Backstage after the S/S18 show, Saville points across the room. “There’s Marc Ascoli, the man who introduced me to doing fashion with Yohji in 1986... he’s talking to Julien who, two generations later, is asking me to do things.” Saville is visibly invigorated by this ever-turning wheel of ideas as he gesticulates in circular motions. So too is Dossena it seems, who has also previously enlisted Ascoli’s art direction (whose 90s campaigns for Jil Sander are still referenced today) for Paco Rabanne’s own ads. Combining the talent of his predecessors with his own sense of futurism, Dossena is moving forward the conversation that had once so inspired him as a young boy.

“There are a lot of fans, yes,” Saville explains of Dossena’s clear warmth and admiration for him. “There’s a nice reason for it. It’s the ‘art of the playground’, which is Tony Wilson’s expression. I resented it at the time because of the word ‘playground’ but now I’m older I appreciate the extraordinary influence of it: of unusual interesting things, new, novel, introductory things, going to young people at a very formative time in their lives. But also commonly across all walks of life, maybe influencing someone who might become a van driver or a clothes designer.” The result of these fluid influences is a second series of seductive, slinky T-shirts which melds succinctly with the themes of the collection.

Pooling fragments of thoughts from his own internal archive – he points to his temple to indicate where he keeps it – Saville riffed on the night-time, disco themes coursing through Dossena’s new collection. Between ultra-fine chainmail fringed skirts and jeans, fluid silk dresses and skirts that skim over hips and slash at the knee to reveal stocking-tight boots, these printed T-shirts are worn slouched and tucked into club-worthy looks, their slogans pointing towards sleezy discos and neon signs. “We just go from one thing to another,” Dossena explains of the collaborative process. “We started going on the internet and searching titles for erotic movies. It’s a really amazing and playful way to work – we just stayed there, smoking cigarettes and having fun. It comes really naturally.”  

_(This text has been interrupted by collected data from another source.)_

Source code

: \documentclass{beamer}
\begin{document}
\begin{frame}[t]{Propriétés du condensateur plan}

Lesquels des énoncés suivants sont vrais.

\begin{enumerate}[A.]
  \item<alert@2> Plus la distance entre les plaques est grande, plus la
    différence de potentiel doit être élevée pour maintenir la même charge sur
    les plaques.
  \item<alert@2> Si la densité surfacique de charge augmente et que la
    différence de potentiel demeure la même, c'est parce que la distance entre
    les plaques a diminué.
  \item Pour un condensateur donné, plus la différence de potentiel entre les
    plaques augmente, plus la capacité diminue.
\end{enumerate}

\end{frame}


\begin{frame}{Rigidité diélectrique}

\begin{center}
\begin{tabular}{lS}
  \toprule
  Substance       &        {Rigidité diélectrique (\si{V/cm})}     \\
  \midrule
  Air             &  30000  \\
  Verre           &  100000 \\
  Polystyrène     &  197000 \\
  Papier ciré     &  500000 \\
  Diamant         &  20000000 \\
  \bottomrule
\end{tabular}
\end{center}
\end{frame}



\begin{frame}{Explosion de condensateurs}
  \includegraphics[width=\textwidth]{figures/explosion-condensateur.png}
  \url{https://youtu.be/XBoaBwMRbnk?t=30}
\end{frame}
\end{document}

Dossena landed on five designs out of approximately 30 of Saville’s imaginings – all from his constant ambling through the internet: ‘Neon Mist’ they imagined as the oddly anglicised name of a dive bar in Tokyo, while ‘She’ was the name of a porn movie Saville had found. A black logoed tank read ‘Autosex 2’. “I liked the patterns on sim cards and saw a synergy between that and the metal panels of early Paco Rabanne. So we combined the sim card shapes with a random internet-style term, ‘Autosex’, and created something… It’s as if O2 had their own Tinder app. It sort of looks like a T-shirt that people at some ridiculous telecoms trade festival would wear.”

Why T-shirts though? Why didn’t Dossena ask Saville to apply his insight to the invites, the set design, the aesthetic world surrounding the show – something that Saville is proven to craft so successfully? “Because as a young, poor kid, it’s the first thing you buy. A Peter Saville T-shirt is what I would have loved to buy when I was a teenager – but it was something I couldn’t find or afford when he was working for Yohji. I find it a really amazing vehicle for spreading pop culture in this age. Besides that, it’s amazing to mix into the show because we all wear T-shirts all the time, you go clubbing in a T-shirt, and you’re cool – it’s light and easy. But also I can wear them. We made large sizes so girls can wear them big, and guys can wear them too.”

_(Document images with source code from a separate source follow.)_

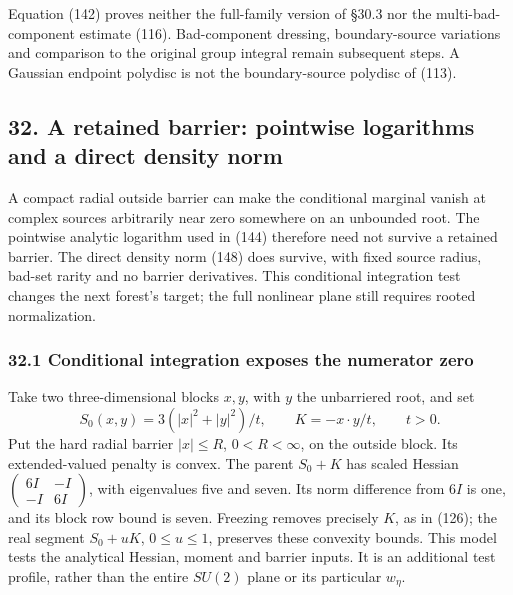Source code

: \documentclass[11pt,a4paper]{article}
\begin{document}
Equation (142) proves neither the full-family version of §30.3 nor the
multi-bad-component estimate (116). Bad-component dressing,
boundary-source variations and comparison to the original group integral
remain subsequent steps. A Gaussian endpoint polydisc is not the
boundary-source polydisc of (113).

\hypertarget{a-retained-barrier-pointwise-logarithms-and-a-direct-density-norm}{%
\subsection{32. A retained barrier: pointwise logarithms and a direct
density
norm}\label{a-retained-barrier-pointwise-logarithms-and-a-direct-density-norm}}

A compact radial outside barrier can make the conditional marginal
vanish at complex sources arbitrarily near zero somewhere on an
unbounded root. The pointwise analytic logarithm used in (144) therefore
need not survive a retained barrier. The direct density norm (148) does
survive, with fixed source radius, bad-set rarity and no barrier
derivatives. This conditional integration test changes the next forest's
target; the full nonlinear plane still requires rooted normalization.

\hypertarget{conditional-integration-exposes-the-numerator-zero}{%
\subsubsection{32.1 Conditional integration exposes the numerator
zero}\label{conditional-integration-exposes-the-numerator-zero}}

Take two three-dimensional blocks \(x,y\), with \(y\) the unbarriered
root, and set
\[S_0(x,y)=3(|x|^2+|y|^2)/t,\qquad K=-x\cdot y/t,\qquad t>0.\] Put the
hard radial barrier \(|x|\le R\), \(0<R<\infty\), on the outside block.
Its extended-valued penalty is convex. The parent \(S_0+K\) has scaled
Hessian
\(\left(\begin{smallmatrix}6I&-I\\-I&6I\end{smallmatrix}\right)\), with
eigenvalues five and seven. Its norm difference from \(6I\) is one, and
its block row bound is seven. Freezing removes precisely \(K\), as in
(126); the real segment \(S_0+uK\), \(0\le u\le1\), preserves these
convexity bounds. This model tests the analytical Hessian, moment and
barrier inputs. It is an additional test profile, rather than the entire
\(SU(2)\) plane or its particular \(w_\eta\).
\end{document}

Though there are nods to teenage obsessions – Factory Records, the dark world of digital, casualwear – they were of course embedded in Paco Rabanne’s trademark glamour, with Dossena harking back to another factory, that of Andy Warhol’s New York party scene. The sinuous silhouette of his now trademark reinvigorated chainmail was decorated with a careful paisley pattern that came from the kitsch battered sofas in Warhol’s warehouse studio. These slightly fusty old patterns would be mixed with the glittering gowns of the artist’s guests – a mix of grime and glamour that seems to fuel each of the creative director’s collections. “I love to take pop culture and clean it,” Dossena explains. “To take the message but in a super direct way. It’s all about the direct expression of pop culture: a direct sense or perception.” With his careful attention to the power of cultural codes, it makes sense that he fits so well with taste-makers like Ascoli and Saville.